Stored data
********************

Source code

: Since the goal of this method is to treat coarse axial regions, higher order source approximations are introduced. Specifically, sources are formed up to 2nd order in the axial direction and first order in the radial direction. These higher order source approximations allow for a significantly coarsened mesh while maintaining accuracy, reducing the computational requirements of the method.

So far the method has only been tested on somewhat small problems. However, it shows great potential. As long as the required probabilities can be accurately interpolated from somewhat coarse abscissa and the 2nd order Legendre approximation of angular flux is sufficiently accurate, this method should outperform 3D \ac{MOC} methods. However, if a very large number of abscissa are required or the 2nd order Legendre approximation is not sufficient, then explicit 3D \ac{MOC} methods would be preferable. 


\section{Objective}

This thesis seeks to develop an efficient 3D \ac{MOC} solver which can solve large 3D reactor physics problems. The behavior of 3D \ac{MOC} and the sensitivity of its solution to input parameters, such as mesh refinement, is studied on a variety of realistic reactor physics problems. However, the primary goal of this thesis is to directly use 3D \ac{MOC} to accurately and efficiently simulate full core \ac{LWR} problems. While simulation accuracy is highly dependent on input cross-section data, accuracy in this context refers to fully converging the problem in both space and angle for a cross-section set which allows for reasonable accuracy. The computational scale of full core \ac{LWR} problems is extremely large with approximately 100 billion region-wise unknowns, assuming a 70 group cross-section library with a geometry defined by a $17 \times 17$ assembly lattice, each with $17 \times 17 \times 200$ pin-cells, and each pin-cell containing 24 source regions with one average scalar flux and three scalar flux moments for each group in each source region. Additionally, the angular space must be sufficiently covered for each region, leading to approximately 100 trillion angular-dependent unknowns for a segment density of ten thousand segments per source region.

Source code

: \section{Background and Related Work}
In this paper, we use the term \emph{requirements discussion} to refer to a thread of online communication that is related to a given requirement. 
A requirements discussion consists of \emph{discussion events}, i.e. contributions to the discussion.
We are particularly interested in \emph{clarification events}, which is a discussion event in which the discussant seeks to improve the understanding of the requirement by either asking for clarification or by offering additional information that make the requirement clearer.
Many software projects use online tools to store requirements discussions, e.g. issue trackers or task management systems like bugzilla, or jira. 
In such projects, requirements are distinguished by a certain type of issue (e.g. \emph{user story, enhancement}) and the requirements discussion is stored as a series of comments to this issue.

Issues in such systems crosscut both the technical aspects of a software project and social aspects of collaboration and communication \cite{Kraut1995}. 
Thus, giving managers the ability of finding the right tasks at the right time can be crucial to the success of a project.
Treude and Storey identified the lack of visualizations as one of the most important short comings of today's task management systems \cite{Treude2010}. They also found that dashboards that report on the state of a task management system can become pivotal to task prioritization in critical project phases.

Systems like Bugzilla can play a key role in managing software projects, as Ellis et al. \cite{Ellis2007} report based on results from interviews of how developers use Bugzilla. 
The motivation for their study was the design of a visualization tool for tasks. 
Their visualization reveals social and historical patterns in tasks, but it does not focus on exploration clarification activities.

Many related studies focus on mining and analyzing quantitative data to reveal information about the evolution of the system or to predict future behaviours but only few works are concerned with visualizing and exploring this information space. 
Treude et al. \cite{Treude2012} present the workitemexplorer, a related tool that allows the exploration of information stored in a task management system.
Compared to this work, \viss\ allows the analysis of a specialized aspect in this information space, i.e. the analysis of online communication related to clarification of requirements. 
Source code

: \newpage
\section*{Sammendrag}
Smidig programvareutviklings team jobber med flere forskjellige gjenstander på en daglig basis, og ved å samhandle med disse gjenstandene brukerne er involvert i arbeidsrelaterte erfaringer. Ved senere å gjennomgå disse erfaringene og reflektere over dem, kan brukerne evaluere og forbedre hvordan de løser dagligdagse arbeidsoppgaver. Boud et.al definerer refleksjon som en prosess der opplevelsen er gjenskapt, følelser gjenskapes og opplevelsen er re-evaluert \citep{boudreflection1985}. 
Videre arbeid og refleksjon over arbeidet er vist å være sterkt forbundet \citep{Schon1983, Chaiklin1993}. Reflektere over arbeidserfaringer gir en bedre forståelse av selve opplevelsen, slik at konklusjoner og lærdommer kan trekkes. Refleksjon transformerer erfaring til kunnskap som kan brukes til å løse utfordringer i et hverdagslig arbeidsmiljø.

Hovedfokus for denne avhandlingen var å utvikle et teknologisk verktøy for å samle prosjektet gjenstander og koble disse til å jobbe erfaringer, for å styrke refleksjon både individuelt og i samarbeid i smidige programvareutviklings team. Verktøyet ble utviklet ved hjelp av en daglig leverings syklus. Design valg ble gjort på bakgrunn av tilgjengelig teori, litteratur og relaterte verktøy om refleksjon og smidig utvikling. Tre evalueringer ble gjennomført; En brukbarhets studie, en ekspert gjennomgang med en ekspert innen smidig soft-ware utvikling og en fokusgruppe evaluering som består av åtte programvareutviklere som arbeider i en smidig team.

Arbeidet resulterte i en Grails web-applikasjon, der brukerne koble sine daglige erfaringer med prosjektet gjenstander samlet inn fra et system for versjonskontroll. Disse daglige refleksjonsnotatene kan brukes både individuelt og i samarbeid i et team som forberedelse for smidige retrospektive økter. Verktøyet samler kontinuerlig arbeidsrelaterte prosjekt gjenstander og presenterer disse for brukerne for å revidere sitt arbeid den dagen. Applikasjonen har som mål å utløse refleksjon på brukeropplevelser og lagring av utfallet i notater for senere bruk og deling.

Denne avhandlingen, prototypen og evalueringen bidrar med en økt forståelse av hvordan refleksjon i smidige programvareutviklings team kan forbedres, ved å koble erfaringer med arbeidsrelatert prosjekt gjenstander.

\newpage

********************

| WHAT IS REQUIRED |
The records above need to be transcribed in full. Keep every character unchanged.

| ANSWER SPACE |
Source code

: Since the goal of this method is to treat coarse axial regions, higher order source approximations are introduced. Specifically, sources are formed up to 2nd order in the axial direction and first order in the radial direction. These higher order source approximations allow for a significantly coarsened mesh while maintaining accuracy, reducing the computational requirements of the method.

So far the method has only been tested on somewhat small problems. However, it shows great potential. As long as the required probabilities can be accurately interpolated from somewhat coarse abscissa and the 2nd order Legendre approximation of angular flux is sufficiently accurate, this method should outperform 3D \ac{MOC} methods. However, if a very large number of abscissa are required or the 2nd order Legendre approximation is not sufficient, then explicit 3D \ac{MOC} methods would be preferable. 


\section{Objective}

This thesis seeks to develop an efficient 3D \ac{MOC} solver which can solve large 3D reactor physics problems. The behavior of 3D \ac{MOC} and the sensitivity of its solution to input parameters, such as mesh refinement, is studied on a variety of realistic reactor physics problems. However, the primary goal of this thesis is to directly use 3D \ac{MOC} to accurately and efficiently simulate full core \ac{LWR} problems. While simulation accuracy is highly dependent on input cross-section data, accuracy in this context refers to fully converging the problem in both space and angle for a cross-section set which allows for reasonable accuracy. The computational scale of full core \ac{LWR} problems is extremely large with approximately 100 billion region-wise unknowns, assuming a 70 group cross-section library with a geometry defined by a $17 \times 17$ assembly lattice, each with $17 \times 17 \times 200$ pin-cells, and each pin-cell containing 24 source regions with one average scalar flux and three scalar flux moments for each group in each source region. Additionally, the angular space must be sufficiently covered for each region, leading to approximately 100 trillion angular-dependent unknowns for a segment density of ten thousand segments per source region.

Source code

: \section{Background and Related Work}
In this paper, we use the term \emph{requirements discussion} to refer to a thread of online communication that is related to a given requirement. 
A requirements discussion consists of \emph{discussion events}, i.e. contributions to the discussion.
We are particularly interested in \emph{clarification events}, which is a discussion event in which the discussant seeks to improve the understanding of the requirement by either asking for clarification or by offering additional information that make the requirement clearer.
Many software projects use online tools to store requirements discussions, e.g. issue trackers or task management systems like bugzilla, or jira. 
In such projects, requirements are distinguished by a certain type of issue (e.g. \emph{user story, enhancement}) and the requirements discussion is stored as a series of comments to this issue.

Issues in such systems crosscut both the technical aspects of a software project and social aspects of collaboration and communication \cite{Kraut1995}. 
Thus, giving managers the ability of finding the right tasks at the right time can be crucial to the success of a project.
Treude and Storey identified the lack of visualizations as one of the most important short comings of today's task management systems \cite{Treude2010}. They also found that dashboards that report on the state of a task management system can become pivotal to task prioritization in critical project phases.

Systems like Bugzilla can play a key role in managing software projects, as Ellis et al. \cite{Ellis2007} report based on results from interviews of how developers use Bugzilla. 
The motivation for their study was the design of a visualization tool for tasks. 
Their visualization reveals social and historical patterns in tasks, but it does not focus on exploration clarification activities.

Many related studies focus on mining and analyzing quantitative data to reveal information about the evolution of the system or to predict future behaviours but only few works are concerned with visualizing and exploring this information space. 
Treude et al. \cite{Treude2012} present the workitemexplorer, a related tool that allows the exploration of information stored in a task management system.
Compared to this work, \viss\ allows the analysis of a specialized aspect in this information space, i.e. the analysis of online communication related to clarification of requirements. 
Source code

: \newpage
\section*{Sammendrag}
Smidig programvareutviklings team jobber med flere forskjellige gjenstander på en daglig basis, og ved å samhandle med disse gjenstandene brukerne er involvert i arbeidsrelaterte erfaringer. Ved senere å gjennomgå disse erfaringene og reflektere over dem, kan brukerne evaluere og forbedre hvordan de løser dagligdagse arbeidsoppgaver. Boud et.al definerer refleksjon som en prosess der opplevelsen er gjenskapt, følelser gjenskapes og opplevelsen er re-evaluert \citep{boudreflection1985}. 
Videre arbeid og refleksjon over arbeidet er vist å være sterkt forbundet \citep{Schon1983, Chaiklin1993}. Reflektere over arbeidserfaringer gir en bedre forståelse av selve opplevelsen, slik at konklusjoner og lærdommer kan trekkes. Refleksjon transformerer erfaring til kunnskap som kan brukes til å løse utfordringer i et hverdagslig arbeidsmiljø.

Hovedfokus for denne avhandlingen var å utvikle et teknologisk verktøy for å samle prosjektet gjenstander og koble disse til å jobbe erfaringer, for å styrke refleksjon både individuelt og i samarbeid i smidige programvareutviklings team. Verktøyet ble utviklet ved hjelp av en daglig leverings syklus. Design valg ble gjort på bakgrunn av tilgjengelig teori, litteratur og relaterte verktøy om refleksjon og smidig utvikling. Tre evalueringer ble gjennomført; En brukbarhets studie, en ekspert gjennomgang med en ekspert innen smidig soft-ware utvikling og en fokusgruppe evaluering som består av åtte programvareutviklere som arbeider i en smidig team.

Arbeidet resulterte i en Grails web-applikasjon, der brukerne koble sine daglige erfaringer med prosjektet gjenstander samlet inn fra et system for versjonskontroll. Disse daglige refleksjonsnotatene kan brukes både individuelt og i samarbeid i et team som forberedelse for smidige retrospektive økter. Verktøyet samler kontinuerlig arbeidsrelaterte prosjekt gjenstander og presenterer disse for brukerne for å revidere sitt arbeid den dagen. Applikasjonen har som mål å utløse refleksjon på brukeropplevelser og lagring av utfallet i notater for senere bruk og deling.

Denne avhandlingen, prototypen og evalueringen bidrar med en økt forståelse av hvordan refleksjon i smidige programvareutviklings team kan forbedres, ved å koble erfaringer med arbeidsrelatert prosjekt gjenstander.

\newpage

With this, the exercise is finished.